I am going to echo advice already given on this thread - that you should be cold and deliberate in any further communications with your wife or actions that you may take towards the OM. Do not show anger, lose your temper or do/say something that could be construed as threatening towards either of them. (FWIW, I think that sharing the truth with the OM's wife about the extent of your wife and her husband's communications last year is not any of these things.) But it does seem that your wife is already trying to position things a certain way. Do not fall into the trap of giving her any ammunition. 

You should still try and go to the fireworks party if you can. Your wife should not be able to control whether you and your children do something enjoyable together. 
My thoughts are with you, Ozzp.


----------



## anchorwatch

@OZZP, 

It's not something anyone wants to think of, but you should keep a voice activated recorder on your person for any interaction with her or her surrogates. (protection from domestic violence accusations, admissions, abuse, etc) 

Best


----------



## TRy

OZZP said:


> I cant confirm it was an affair just yet, but if not then she must want it.


 If you look up the definition of an emotional affair (EA), you will see that she is clearly at least in an EA with this other man (OM). An EA is cheating, and many people understandably divorce over an EA. What really sucks about EA’s is that your spouse gave the OM the home court advantage that is supposed to be reserved exclusively for the spouse. The OM got to know everything about you and your marriage, along with all of you weaknesses, yet you were not suppose to know that the OM even existed in her life (not even his name). Waiting for more proof is exactly what the cheater wants you to do, because it is a fools errand. The sad truth is that a major study found that cheating spouses only admit to cheating in 7% of the cases, and that includes the rare 3% when they are caught in the act. The rest of the time cheaters will lie and take it to the grave. Besides in your heart you know that in the unlikely event that it has not already gone physical, “she must want it”. You have all that you need to act. 



OZZP said:


> My wife left this morning. She must have packed last night. She left me a letter stating that divorce talk and preparation is on hold until further notice. She signed it and dated it. She also wrote that I am emotionally abusive, paranoid and driving her to be with another man. She intends for me to see what life will be like without her and that she isn't coming home until I show her the respect she deserves and stop being abusive.


 Wow, so given the choice between you, and giving up her relationship with the OM, she has without hesitation clearly picked the OM. She does this without remorse, and without even making the smallest effort to try to save the marriage. 
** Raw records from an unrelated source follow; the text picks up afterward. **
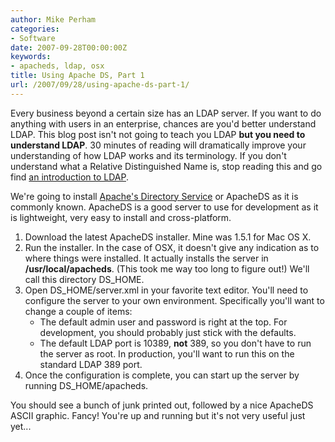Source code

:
 ```yaml
---
author: Mike Perham
categories:
- Software
date: 2007-09-28T00:00:00Z
keywords:
- apacheds, ldap, osx
title: Using Apache DS, Part 1
url: /2007/09/28/using-apache-ds-part-1/
---
```


Every business beyond a certain size has an LDAP server. If you want to do anything with users in an enterprise, chances are you'd better understand LDAP. This blog post isn't not going to teach you LDAP **but you need to understand LDAP**. 30 minutes of reading will dramatically improve your understanding of how LDAP works and its terminology. If you don't understand what a Relative Distinguished Name is, stop reading this and go find [an introduction to LDAP][1].

We're going to install [Apache's Directory Service][2] or ApacheDS as it is commonly known. ApacheDS is a good server to use for development as it is lightweight, very easy to install and cross-platform.

1.  Download the latest ApacheDS installer. Mine was 1.5.1 for Mac OS X.
2.  Run the installer. In the case of OSX, it doesn't give any indication as to where things were installed. It actually installs the server in **/usr/local/apacheds**. (This took me way too long to figure out!) We'll call this directory DS_HOME.
3.  Open DS_HOME/server.xml in your favorite text editor. You'll need to configure the server to your own environment. Specifically you'll want to change a couple of items: 
    *   The default admin user and password is right at the top. For development, you should probably just stick with the defaults.
    *   The default LDAP port is 10389, **not** 389, so you don't have to run the server as root. In production, you'll want to run this on the standard LDAP 389 port.
4.  Once the configuration is complete, you can start up the server by running DS_HOME/apacheds.

You should see a bunch of junk printed out, followed by a nice ApacheDS ASCII graphic. Fancy! You're up and running but it's not very useful just yet...

 [1]: http://www.ldapman.org/articles/intro_to_ldap.html
 [2]: http://directory.apache.org/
You do not need to wait until you have 100% proof of the physical affair to be justified in taking action. Cheating is not the reason given for the majority of divorces. They divorce because they do not want to make someone a priority in their life that does not also make them a priority, or because their spouse deceives them such that they lose trust. You are not her priority; her actions show that the OM is. She also deceived you about her relationship with the OM and is thus not trustworthy. That alone would be reason enough for most people. Besides, she is giving you no choice. She is demanding that you either agree to look the other way and become a cuckold, or divorce. Many cuckolds do not want to be cuckolds, but become one when they decide to look the other way. I am guessing that this is not who you want to be.


----------



## OZZP

Spicy said:


> Wow....it's amazing how all of this is YOUR fault. She is quite the piece of work. Also amazing how suddenly you are an abusive husband...the nerve of cheaters to throw that around when there are so many people who truly are being abused!!!!
> 
> I beg of you, leave the kids with your parents and go talk to his wife, NOW.
> 
> I am so terribly sorry this is all happening to you and your family. We are here for you sweetheart.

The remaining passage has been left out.